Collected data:
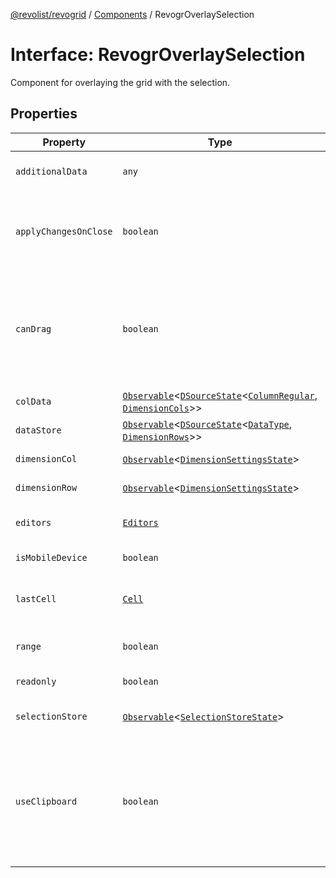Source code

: [@revolist/revogrid](README.md) / [Components](Namespace.Components.md) / RevogrOverlaySelection

# Interface: RevogrOverlaySelection

Component for overlaying the grid with the selection.

## Properties

| Property | Type | Description | Defined in |
| ------ | ------ | ------ | ------ |
| `additionalData` | `any` | Additional data to pass to renderer. | [src/components.d.ts:530](https://github.com/revolist/revogrid/blob/3fee8276dedac5f7aa7fa43a0495db32609daeca/src/components.d.ts#L530) |
| `applyChangesOnClose` | `boolean` | If true applys changes when cell closes if not Escape. | [src/components.d.ts:534](https://github.com/revolist/revogrid/blob/3fee8276dedac5f7aa7fa43a0495db32609daeca/src/components.d.ts#L534) |
| `canDrag` | `boolean` | Enable revogr-order-editor component (read more in revogr-order-editor component). Allows D&D. | [src/components.d.ts:538](https://github.com/revolist/revogrid/blob/3fee8276dedac5f7aa7fa43a0495db32609daeca/src/components.d.ts#L538) |
| `colData` | [`Observable`](TypeAlias.Observable.md)\<[`DSourceState`](TypeAlias.DSourceState.md)\<[`ColumnRegular`](Interface.ColumnRegular.md), [`DimensionCols`](TypeAlias.DimensionCols.md)\>\> | Column data store. | [src/components.d.ts:542](https://github.com/revolist/revogrid/blob/3fee8276dedac5f7aa7fa43a0495db32609daeca/src/components.d.ts#L542) |
| `dataStore` | [`Observable`](TypeAlias.Observable.md)\<[`DSourceState`](TypeAlias.DSourceState.md)\<[`DataType`](TypeAlias.DataType.md), [`DimensionRows`](TypeAlias.DimensionRows.md)\>\> | Row data store. | [src/components.d.ts:546](https://github.com/revolist/revogrid/blob/3fee8276dedac5f7aa7fa43a0495db32609daeca/src/components.d.ts#L546) |
| `dimensionCol` | [`Observable`](TypeAlias.Observable.md)\<[`DimensionSettingsState`](Interface.DimensionSettingsState.md)\> | Dimension settings X. | [src/components.d.ts:550](https://github.com/revolist/revogrid/blob/3fee8276dedac5f7aa7fa43a0495db32609daeca/src/components.d.ts#L550) |
| `dimensionRow` | [`Observable`](TypeAlias.Observable.md)\<[`DimensionSettingsState`](Interface.DimensionSettingsState.md)\> | Dimension settings Y. | [src/components.d.ts:554](https://github.com/revolist/revogrid/blob/3fee8276dedac5f7aa7fa43a0495db32609daeca/src/components.d.ts#L554) |
| `editors` | [`Editors`](TypeAlias.Editors.md) | Custom editors register. | [src/components.d.ts:558](https://github.com/revolist/revogrid/blob/3fee8276dedac5f7aa7fa43a0495db32609daeca/src/components.d.ts#L558) |
| `isMobileDevice` | `boolean` | Is mobile view mode. | [src/components.d.ts:562](https://github.com/revolist/revogrid/blob/3fee8276dedac5f7aa7fa43a0495db32609daeca/src/components.d.ts#L562) |
| `lastCell` | [`Cell`](Interface.Cell.md) | Last real coordinates positions + 1. | [src/components.d.ts:566](https://github.com/revolist/revogrid/blob/3fee8276dedac5f7aa7fa43a0495db32609daeca/src/components.d.ts#L566) |
| `range` | `boolean` | Range selection allowed. | [src/components.d.ts:570](https://github.com/revolist/revogrid/blob/3fee8276dedac5f7aa7fa43a0495db32609daeca/src/components.d.ts#L570) |
| `readonly` | `boolean` | Readonly mode. | [src/components.d.ts:574](https://github.com/revolist/revogrid/blob/3fee8276dedac5f7aa7fa43a0495db32609daeca/src/components.d.ts#L574) |
| `selectionStore` | [`Observable`](TypeAlias.Observable.md)\<[`SelectionStoreState`](TypeAlias.SelectionStoreState.md)\> | Selection, range, focus. | [src/components.d.ts:578](https://github.com/revolist/revogrid/blob/3fee8276dedac5f7aa7fa43a0495db32609daeca/src/components.d.ts#L578) |
| `useClipboard` | `boolean` | Enable revogr-clipboard component (read more in revogr-clipboard component). Allows copy/paste. | [src/components.d.ts:582](https://github.com/revolist/revogrid/blob/3fee8276dedac5f7aa7fa43a0495db32609daeca/src/components.d.ts#L582) |
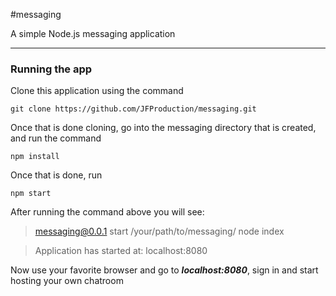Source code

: #messaging

A simple Node.js messaging application

---

### Running the app
Clone this application using the command

	git clone https://github.com/JFProduction/messaging.git

Once that is done cloning, go into the messaging directory that is created, and run the command

    npm install
  
Once that is done, run
       
	npm start

After running the command above you will see: 
> messaging@0.0.1 start /your/path/to/messaging/
> node index

>Application has started at: localhost:8080

Now use your favorite browser and go to ***localhost:8080***, sign in and start hosting your own chatroom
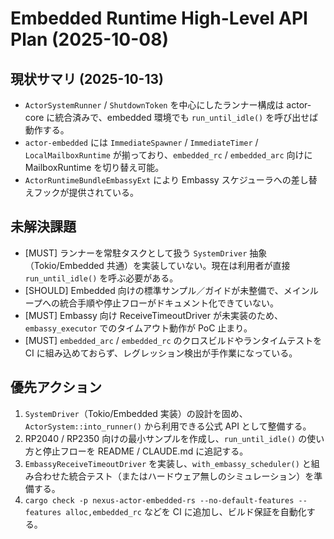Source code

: # Embedded Runtime High-Level API Plan (2025-10-08)

## 現状サマリ (2025-10-13)
- `ActorSystemRunner` / `ShutdownToken` を中心にしたランナー構成は actor-core に統合済みで、embedded 環境でも `run_until_idle()` を呼び出せば動作する。
- `actor-embedded` には `ImmediateSpawner` / `ImmediateTimer` / `LocalMailboxRuntime` が揃っており、`embedded_rc` / `embedded_arc` 向けに MailboxRuntime を切り替え可能。
- `ActorRuntimeBundleEmbassyExt` により Embassy スケジューラへの差し替えフックが提供されている。

## 未解決課題
- [MUST] ランナーを常駐タスクとして扱う `SystemDriver` 抽象（Tokio/Embedded 共通）を実装していない。現在は利用者が直接 `run_until_idle()` を呼ぶ必要がある。
- [SHOULD] Embedded 向けの標準サンプル／ガイドが未整備で、メインループへの統合手順や停止フローがドキュメント化できていない。
- [MUST] Embassy 向け ReceiveTimeoutDriver が未実装のため、`embassy_executor` でのタイムアウト動作が PoC 止まり。
- [MUST] `embedded_arc` / `embedded_rc` のクロスビルドやランタイムテストを CI に組み込めておらず、レグレッション検出が手作業になっている。

## 優先アクション
1. `SystemDriver`（Tokio/Embedded 実装）の設計を固め、`ActorSystem::into_runner()` から利用できる公式 API として整備する。
2. RP2040 / RP2350 向けの最小サンプルを作成し、`run_until_idle()` の使い方と停止フローを README / CLAUDE.md に追記する。
3. `EmbassyReceiveTimeoutDriver` を実装し、`with_embassy_scheduler()` と組み合わせた統合テスト（またはハードウェア無しのシミュレーション）を準備する。
4. `cargo check -p nexus-actor-embedded-rs --no-default-features --features alloc,embedded_rc` などを CI に追加し、ビルド保証を自動化する。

**Exercise goal:**
Copy the lines above exactly and exclude every image.

**Response for this exercise:**
Source code

: [@revolist/revogrid](README.md) / [Components](Namespace.Components.md) / RevogrOverlaySelection

# Interface: RevogrOverlaySelection

Component for overlaying the grid with the selection.

## Properties

| Property | Type | Description | Defined in |
| ------ | ------ | ------ | ------ |
| `additionalData` | `any` | Additional data to pass to renderer. | [src/components.d.ts:530](https://github.com/revolist/revogrid/blob/3fee8276dedac5f7aa7fa43a0495db32609daeca/src/components.d.ts#L530) |
| `applyChangesOnClose` | `boolean` | If true applys changes when cell closes if not Escape. | [src/components.d.ts:534](https://github.com/revolist/revogrid/blob/3fee8276dedac5f7aa7fa43a0495db32609daeca/src/components.d.ts#L534) |
| `canDrag` | `boolean` | Enable revogr-order-editor component (read more in revogr-order-editor component). Allows D&D. | [src/components.d.ts:538](https://github.com/revolist/revogrid/blob/3fee8276dedac5f7aa7fa43a0495db32609daeca/src/components.d.ts#L538) |
| `colData` | [`Observable`](TypeAlias.Observable.md)\<[`DSourceState`](TypeAlias.DSourceState.md)\<[`ColumnRegular`](Interface.ColumnRegular.md), [`DimensionCols`](TypeAlias.DimensionCols.md)\>\> | Column data store. | [src/components.d.ts:542](https://github.com/revolist/revogrid/blob/3fee8276dedac5f7aa7fa43a0495db32609daeca/src/components.d.ts#L542) |
| `dataStore` | [`Observable`](TypeAlias.Observable.md)\<[`DSourceState`](TypeAlias.DSourceState.md)\<[`DataType`](TypeAlias.DataType.md), [`DimensionRows`](TypeAlias.DimensionRows.md)\>\> | Row data store. | [src/components.d.ts:546](https://github.com/revolist/revogrid/blob/3fee8276dedac5f7aa7fa43a0495db32609daeca/src/components.d.ts#L546) |
| `dimensionCol` | [`Observable`](TypeAlias.Observable.md)\<[`DimensionSettingsState`](Interface.DimensionSettingsState.md)\> | Dimension settings X. | [src/components.d.ts:550](https://github.com/revolist/revogrid/blob/3fee8276dedac5f7aa7fa43a0495db32609daeca/src/components.d.ts#L550) |
| `dimensionRow` | [`Observable`](TypeAlias.Observable.md)\<[`DimensionSettingsState`](Interface.DimensionSettingsState.md)\> | Dimension settings Y. | [src/components.d.ts:554](https://github.com/revolist/revogrid/blob/3fee8276dedac5f7aa7fa43a0495db32609daeca/src/components.d.ts#L554) |
| `editors` | [`Editors`](TypeAlias.Editors.md) | Custom editors register. | [src/components.d.ts:558](https://github.com/revolist/revogrid/blob/3fee8276dedac5f7aa7fa43a0495db32609daeca/src/components.d.ts#L558) |
| `isMobileDevice` | `boolean` | Is mobile view mode. | [src/components.d.ts:562](https://github.com/revolist/revogrid/blob/3fee8276dedac5f7aa7fa43a0495db32609daeca/src/components.d.ts#L562) |
| `lastCell` | [`Cell`](Interface.Cell.md) | Last real coordinates positions + 1. | [src/components.d.ts:566](https://github.com/revolist/revogrid/blob/3fee8276dedac5f7aa7fa43a0495db32609daeca/src/components.d.ts#L566) |
| `range` | `boolean` | Range selection allowed. | [src/components.d.ts:570](https://github.com/revolist/revogrid/blob/3fee8276dedac5f7aa7fa43a0495db32609daeca/src/components.d.ts#L570) |
| `readonly` | `boolean` | Readonly mode. | [src/components.d.ts:574](https://github.com/revolist/revogrid/blob/3fee8276dedac5f7aa7fa43a0495db32609daeca/src/components.d.ts#L574) |
| `selectionStore` | [`Observable`](TypeAlias.Observable.md)\<[`SelectionStoreState`](TypeAlias.SelectionStoreState.md)\> | Selection, range, focus. | [src/components.d.ts:578](https://github.com/revolist/revogrid/blob/3fee8276dedac5f7aa7fa43a0495db32609daeca/src/components.d.ts#L578) |
| `useClipboard` | `boolean` | Enable revogr-clipboard component (read more in revogr-clipboard component). Allows copy/paste. | [src/components.d.ts:582](https://github.com/revolist/revogrid/blob/3fee8276dedac5f7aa7fa43a0495db32609daeca/src/components.d.ts#L582) |
Source code

: #messaging

A simple Node.js messaging application

---

### Running the app
Clone this application using the command

	git clone https://github.com/JFProduction/messaging.git

Once that is done cloning, go into the messaging directory that is created, and run the command

    npm install
  
Once that is done, run
       
	npm start

After running the command above you will see: 
> messaging@0.0.1 start /your/path/to/messaging/
> node index

>Application has started at: localhost:8080

Now use your favorite browser and go to ***localhost:8080***, sign in and start hosting your own chatroom
Source code

: # Embedded Runtime High-Level API Plan (2025-10-08)

## 現状サマリ (2025-10-13)
- `ActorSystemRunner` / `ShutdownToken` を中心にしたランナー構成は actor-core に統合済みで、embedded 環境でも `run_until_idle()` を呼び出せば動作する。
- `actor-embedded` には `ImmediateSpawner` / `ImmediateTimer` / `LocalMailboxRuntime` が揃っており、`embedded_rc` / `embedded_arc` 向けに MailboxRuntime を切り替え可能。
- `ActorRuntimeBundleEmbassyExt` により Embassy スケジューラへの差し替えフックが提供されている。

## 未解決課題
- [MUST] ランナーを常駐タスクとして扱う `SystemDriver` 抽象（Tokio/Embedded 共通）を実装していない。現在は利用者が直接 `run_until_idle()` を呼ぶ必要がある。
- [SHOULD] Embedded 向けの標準サンプル／ガイドが未整備で、メインループへの統合手順や停止フローがドキュメント化できていない。
- [MUST] Embassy 向け ReceiveTimeoutDriver が未実装のため、`embassy_executor` でのタイムアウト動作が PoC 止まり。
- [MUST] `embedded_arc` / `embedded_rc` のクロスビルドやランタイムテストを CI に組み込めておらず、レグレッション検出が手作業になっている。

## 優先アクション
1. `SystemDriver`（Tokio/Embedded 実装）の設計を固め、`ActorSystem::into_runner()` から利用できる公式 API として整備する。
2. RP2040 / RP2350 向けの最小サンプルを作成し、`run_until_idle()` の使い方と停止フローを README / CLAUDE.md に追記する。
3. `EmbassyReceiveTimeoutDriver` を実装し、`with_embassy_scheduler()` と組み合わせた統合テスト（またはハードウェア無しのシミュレーション）を準備する。
4. `cargo check -p nexus-actor-embedded-rs --no-default-features --features alloc,embedded_rc` などを CI に追加し、ビルド保証を自動化する。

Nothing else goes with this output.